▶ [PROBLEM DESCRIPTION]: Look through the lines below for the word "from", and copy every line that has it.

▶ [TASK INPUT]:
+---+

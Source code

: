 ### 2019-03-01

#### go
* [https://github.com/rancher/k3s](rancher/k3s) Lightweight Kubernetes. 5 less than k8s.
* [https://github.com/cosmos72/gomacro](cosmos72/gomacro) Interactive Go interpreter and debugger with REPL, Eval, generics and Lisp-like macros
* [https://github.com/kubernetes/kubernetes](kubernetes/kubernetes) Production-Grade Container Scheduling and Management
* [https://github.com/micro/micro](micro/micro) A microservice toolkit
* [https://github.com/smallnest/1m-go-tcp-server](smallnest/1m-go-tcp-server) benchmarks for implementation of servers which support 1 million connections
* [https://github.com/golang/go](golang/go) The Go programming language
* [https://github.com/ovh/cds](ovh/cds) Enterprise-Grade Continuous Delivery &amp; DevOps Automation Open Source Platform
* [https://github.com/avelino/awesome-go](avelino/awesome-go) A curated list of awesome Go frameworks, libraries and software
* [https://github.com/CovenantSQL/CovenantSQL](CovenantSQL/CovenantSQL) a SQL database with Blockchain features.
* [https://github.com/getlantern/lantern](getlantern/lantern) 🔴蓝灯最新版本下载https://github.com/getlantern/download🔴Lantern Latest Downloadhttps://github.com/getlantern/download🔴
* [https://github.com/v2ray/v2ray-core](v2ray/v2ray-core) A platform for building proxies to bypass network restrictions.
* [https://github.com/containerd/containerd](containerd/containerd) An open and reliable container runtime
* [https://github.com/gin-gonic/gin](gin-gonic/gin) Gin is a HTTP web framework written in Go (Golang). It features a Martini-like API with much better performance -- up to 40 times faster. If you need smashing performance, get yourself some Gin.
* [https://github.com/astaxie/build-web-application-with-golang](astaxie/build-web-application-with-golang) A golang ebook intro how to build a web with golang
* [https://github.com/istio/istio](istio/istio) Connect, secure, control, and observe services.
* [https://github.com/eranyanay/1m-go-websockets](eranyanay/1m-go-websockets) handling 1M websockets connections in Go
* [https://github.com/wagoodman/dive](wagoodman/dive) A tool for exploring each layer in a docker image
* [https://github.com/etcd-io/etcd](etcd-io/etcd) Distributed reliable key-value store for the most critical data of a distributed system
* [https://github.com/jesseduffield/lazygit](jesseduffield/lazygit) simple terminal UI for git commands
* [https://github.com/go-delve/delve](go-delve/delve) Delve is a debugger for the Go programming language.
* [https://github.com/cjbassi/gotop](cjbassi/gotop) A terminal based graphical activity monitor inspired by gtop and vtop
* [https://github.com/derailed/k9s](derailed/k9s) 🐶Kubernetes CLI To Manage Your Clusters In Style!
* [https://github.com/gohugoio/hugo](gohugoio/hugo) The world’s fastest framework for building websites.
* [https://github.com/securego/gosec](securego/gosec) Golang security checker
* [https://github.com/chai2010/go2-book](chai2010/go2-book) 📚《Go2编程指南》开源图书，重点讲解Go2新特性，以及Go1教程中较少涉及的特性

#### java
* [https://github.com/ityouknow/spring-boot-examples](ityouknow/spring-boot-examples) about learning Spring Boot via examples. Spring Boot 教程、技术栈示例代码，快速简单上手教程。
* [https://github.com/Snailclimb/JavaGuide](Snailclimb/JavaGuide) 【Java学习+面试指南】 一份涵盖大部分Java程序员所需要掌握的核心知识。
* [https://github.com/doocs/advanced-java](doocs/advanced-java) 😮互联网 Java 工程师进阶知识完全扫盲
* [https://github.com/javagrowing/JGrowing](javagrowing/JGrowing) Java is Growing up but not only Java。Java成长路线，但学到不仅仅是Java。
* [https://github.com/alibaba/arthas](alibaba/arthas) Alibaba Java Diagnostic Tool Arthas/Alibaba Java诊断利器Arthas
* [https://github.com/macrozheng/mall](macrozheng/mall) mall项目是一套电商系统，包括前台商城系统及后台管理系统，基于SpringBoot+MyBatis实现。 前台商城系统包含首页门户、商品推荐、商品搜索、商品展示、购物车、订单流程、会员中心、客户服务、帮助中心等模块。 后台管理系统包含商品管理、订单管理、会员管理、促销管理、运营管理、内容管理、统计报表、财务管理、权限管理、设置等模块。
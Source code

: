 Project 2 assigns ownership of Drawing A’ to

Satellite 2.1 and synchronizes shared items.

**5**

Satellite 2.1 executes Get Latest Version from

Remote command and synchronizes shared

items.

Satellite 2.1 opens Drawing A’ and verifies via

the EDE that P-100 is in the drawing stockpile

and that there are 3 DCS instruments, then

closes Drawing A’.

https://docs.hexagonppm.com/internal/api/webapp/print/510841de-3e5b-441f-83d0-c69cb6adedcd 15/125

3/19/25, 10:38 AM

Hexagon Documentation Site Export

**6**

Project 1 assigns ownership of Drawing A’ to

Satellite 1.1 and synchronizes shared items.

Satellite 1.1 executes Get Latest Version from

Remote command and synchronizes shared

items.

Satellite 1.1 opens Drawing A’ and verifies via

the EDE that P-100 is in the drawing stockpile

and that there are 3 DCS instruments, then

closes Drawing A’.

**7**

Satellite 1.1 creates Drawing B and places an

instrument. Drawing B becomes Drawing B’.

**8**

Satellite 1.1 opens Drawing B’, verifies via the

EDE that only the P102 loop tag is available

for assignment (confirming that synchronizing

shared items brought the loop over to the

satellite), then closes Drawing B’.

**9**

+---+

▶ [RESULT OF THE TASK]:
Satellite 2.1 executes Get Latest Version from
Satellite 1.1 executes Get Latest Version from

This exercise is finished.